What went wrong with Cisco’s ERP implementation?
In 2001, Cisco Systems, Inc. was the world’s leading manufacturer of networking equipment and one of the most admired companies in America. The company had successfully navigated the technology downturn of the late 1990s and was posting strong profits and sales growth. But in early 2001, Cisco began to experience problems with its enterprise resource planning (ERP) system. The ERP system, which had been implemented 18 months earlier, was not working as planned. Inventory levels were rising, order backlogs were increasing, and customer satisfaction was declining. In March 2001, Cisco announced that it would take a $2.5 billion charge against earnings to write off the cost of the failed ERP implementation.

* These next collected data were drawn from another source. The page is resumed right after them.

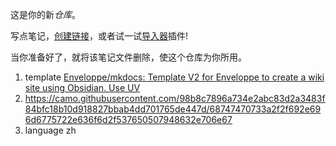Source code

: 
这是你的新*仓库*。

写点笔记，[创建链接](%E5%88%9B%E5%BB%BA%E9%93%BE%E6%8E%A5.md)，或者试一试[导入器](https://help.obsidian.md/Plugins/Importer)插件!

当你准备好了，就将该笔记文件删除，使这个仓库为你所用。


1. template [Enveloppe/mkdocs: Template V2 for Enveloppe to create a wiki site using Obsidian. Use UV](https://github.com/Enveloppe/mkdocs)
2. https://camo.githubusercontent.com/98b8c7896a734e2abc83d2a3483f84bfc18b10d918827bbab4dd701765de447d/68747470733a2f2f692e696d6775722e636f6d2f537650507948632e706e67
3. language zh
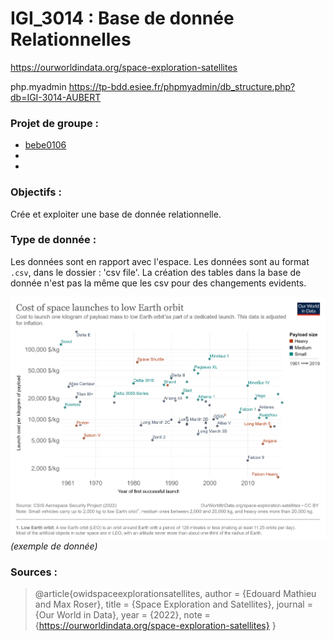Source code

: # IGI_3014 : Base de donnée Relationnelles
https://ourworldindata.org/space-exploration-satellites

php.myadmin
https://tp-bdd.esiee.fr/phpmyadmin/db_structure.php?db=IGI-3014-AUBERT 

### Projet de groupe :
* [bebe0106](https://github.com/bebe0106)
* []()
* []()

### Objectifs : 
Crée et exploiter une base de donnée relationnelle.

### Type de donnée : 
Les données sont en rapport avec l'espace. 
Les données sont au format `.csv`, dans le dossier : 'csv file'. La création des tables dans la base de donnée n'est pas
la même que les csv pour des changements evidents.


![cost-space-launches-low-earth-orbit](assets/cost-space-launches-low-earth-orbit.png)
*(exemple de donnée)*

### Sources :
>@article{owidspaceexplorationsatellites,
    author = {Edouard Mathieu and Max Roser},
    title = {Space Exploration and Satellites},
    journal = {Our World in Data},
    year = {2022},
    note = {https://ourworldindata.org/space-exploration-satellites}
}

What went wrong with Cisco’s ERP implementation? This case study will examine the causes of Cisco’s problems and explore what the company could have done differently.
2. What went wrong with Cisco’s enterprise resource planning implementation?
There are several reasons why Cisco’s ERP implementation failed. First, Cisco did not adopt a “big bang” approach to implementing the software. Instead, it implemented the software in phases, rolling it out to different business units at different times. This phased approach created chaos and confusion within the organization and made it difficult for employees to use the system effectively. Second, Cisco did not assign adequate resources to the project. The company did not hire enough experienced project managers or consultants to help with the implementation. As a result, many key decisions were made by inexperienced employees who did not fully understand the implications of their decisions. Third, Cisco did not adequately communicate with its employees about the changes that were taking place. Employees were not given enough information about the new system or how it would affect their jobs. Finally, Cisco did not properly test the software before implementing it. As a result, many employees were not properly trained on how to use the system and there were significant bugs in the software that caused further problems down the line.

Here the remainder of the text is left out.